Greetings, Poetry Lovers!

Many of you are just back in school - in classrooms and media centers - or getting ready to return to school, or sending kiddos off to school, or otherwise in the balance between summer and early fall - perhaps in your first year of retirement after years of teaching!

My daughter Morgan is hosting "Meet the Teacher" today for her second year wrangling third graders in upstate SC. AND (drumroll...) she's receiving her Masters in Education Saturday evening at Furman University. AND (fireworks, canons, bird murmurations...) she JUST GOT ENGAGED! It's been a busy week and a half. She and long-time honey Matt have their eyes and calendars set on a June wedding.

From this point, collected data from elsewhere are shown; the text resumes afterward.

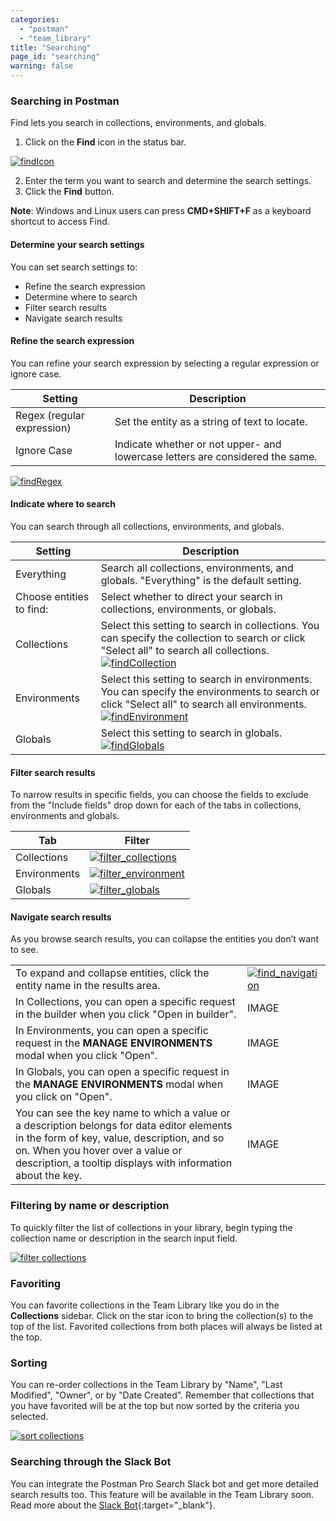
 ```yaml
---
categories:
  - "postman"
  - "team_library"
title: "Searching"
page_id: "searching"
warning: false
---
```


### Searching in Postman
Find lets you search in collections, environments, and globals. 

1. Click on the **Find** icon in the status bar. 

[![findIcon](https://s3.amazonaws.com/postman-static-getpostman-com/postman-docs/Find_icon2.png)](https://s3.amazonaws.com/postman-static-getpostman-com/postman-docs/Find_icon2.png)

2. Enter the term you want to search and determine the search settings.
3. Click the **Find** button.

**Note**: Windows and Linux users can press **CMD+SHIFT+F** as a keyboard shortcut to access Find.

#### Determine your search settings
You can set search settings to:
* Refine the search expression
* Determine where to search
* Filter search results
* Navigate search results

#### Refine the search expression
You can refine your search expression by selecting a regular expression or ignore case. 

| **Setting**  | **Description** |
| --- | --- |
| Regex (regular expression) | Set the entity as a string of text to locate.  |
| Ignore Case| Indicate whether or not upper- and lowercase letters are considered the same. |

[![findRegex](https://s3.amazonaws.com/postman-static-getpostman-com/postman-docs/Find_regex1.png)](https://s3.amazonaws.com/postman-static-getpostman-com/postman-docs/Find_regex1.png)

#### Indicate where to search
You can search through all collections, environments, and globals.

| **Setting**  | **Description** |
| --- | --- |
| Everything| Search all collections, environments, and globals. "Everything" is the default setting.  |
| Choose entities to find:| Select whether to direct your search in collections, environments, or globals. |
| Collections | Select this setting to search in collections. You can specify the collection to search or click "Select all" to search all collections.<br> [![findCollection](https://s3.amazonaws.com/postman-static-getpostman-com/postman-docs/Find_searchCollections.jpg)](https://s3.amazonaws.com/postman-static-getpostman-com/postman-docs/Find_searchCollections.jpg) |
| Environments| Select this setting to search in environments. You can specify the environments to search or click "Select all" to search all environments.<br>   [![findEnvironment](https://s3.amazonaws.com/postman-static-getpostman-com/postman-docs/Find_environments.jpeg)](https://s3.amazonaws.com/postman-static-getpostman-com/postman-docs/Find_environments.jpeg)|
| Globals| Select this setting to search in globals. <br> [![findGlobals](https://s3.amazonaws.com/postman-static-getpostman-com/postman-docs/Find_globals.jpeg)](https://s3.amazonaws.com/postman-static-getpostman-com/postman-docs/Find_globals.jpeg) |


#### Filter search results
To narrow results in specific fields, you can choose the fields to exclude from the "Include fields" drop down for each of the tabs in collections, environments and globals.

| **Tab**  | **Filter** |
| --- | --- |
| Collections| [![filter_collections](https://s3.amazonaws.com/postman-static-getpostman-com/postman-docs/Filter_collections.png)](https://s3.amazonaws.com/postman-static-getpostman-com/postman-docs/Filter_collections.png) |
| Environments| [![filter_environment](https://s3.amazonaws.com/postman-static-getpostman-com/postman-docs/Find_environments_filter_1.jpeg)](https://s3.amazonaws.com/postman-static-getpostman-com/postman-docs/Find_environments_filter_1.jpeg) |
| Globals |  [![filter_globals](https://s3.amazonaws.com/postman-static-getpostman-com/postman-docs/Find_globals_filter_2.jpeg)](https://s3.amazonaws.com/postman-static-getpostman-com/postman-docs/Find_globals_filter_2.jpeg)   |

#### Navigate search results
As you browse search results, you can collapse the entities you don’t want to see.

|  |  |
| --- | --- |
| To expand and collapse entities, click the entity name in the results area.| [![find_navigation](https://s3.amazonaws.com/postman-static-getpostman-com/postman-docs/Find_navigatingResults.jpeg)](https://s3.amazonaws.com/postman-static-getpostman-com/postman-docs/Find_navigatingResults.jpeg) |
| In Collections, you can open a specific request in the builder when you click "Open in builder". | IMAGE |
| In Environments, you can open a specific request in the **MANAGE ENVIRONMENTS** modal when you click "Open". |  IMAGE  |
| In Globals, you can open a specific request in the **MANAGE ENVIRONMENTS** modal when you click on "Open". |  IMAGE  |
| You can see the key name to which a value or a description belongs for data editor elements in the form of key, value, description, and so on. When you hover over a value or description, a tooltip displays with information about the key.  |  IMAGE  |

### Filtering by name or description

To quickly filter the list of collections in your library, begin typing the collection name or description in the search input field.

[![filter collections](https://s3.amazonaws.com/postman-static-getpostman-com/postman-docs/teamLibraryFilter.png)](https://s3.amazonaws.com/postman-static-getpostman-com/postman-docs/teamLibraryFilter.png)

### Favoriting

You can favorite collections in the Team Library like you do in the **Collections** sidebar. Click on the star icon to bring the collection(s) to the top of the list. Favorited collections from both places will always be listed at the top.

### Sorting

You can re-order collections in the Team Library by "Name", "Last Modified", "Owner", or by "Date Created". Remember that collections that you have favorited will be at the top but now sorted by the criteria you selected.

[![sort collections](https://s3.amazonaws.com/postman-static-getpostman-com/postman-docs/teamLibrarySort.png)](https://s3.amazonaws.com/postman-static-getpostman-com/postman-docs/teamLibrarySort.png)

### Searching through the Slack Bot

You can integrate the Postman Pro Search Slack bot and get more detailed search results too. This feature will be available in the Team Library soon. Read more about the [Slack Bot](http://blog.getpostman.com/2015/09/24/api-integrations-using-postman-building-a-slack-channel-bot/){:target="_blank"}.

We were thrilled that Matt arranged to propose while we were all together last week, at the beach and bopping around Beaufort. I hid my camera in my purse and behind my back until he popped the question at the waterfront, then was so excited that I kept accidentally turning it off between snapping shots! But I still got a bunch of good pictures. Seth, who returns to the mountains next week for his junior year of college, took some great video. And Matt pulled off a surprise - hard to do with our aforementioned teacher-daughter, who is usually on top of everything.

In unrelated but coincidental news, Jeff was cleaning out some boxes and came across an old notebook from our early married days. I'd had the grand idea that we should start a collection of "Poems for Sundays," in which we'd each present the other with a poem or two each week. We seem to have kept up with that for, um, about three weeks.... But for some reason we still have that notebook from 1987.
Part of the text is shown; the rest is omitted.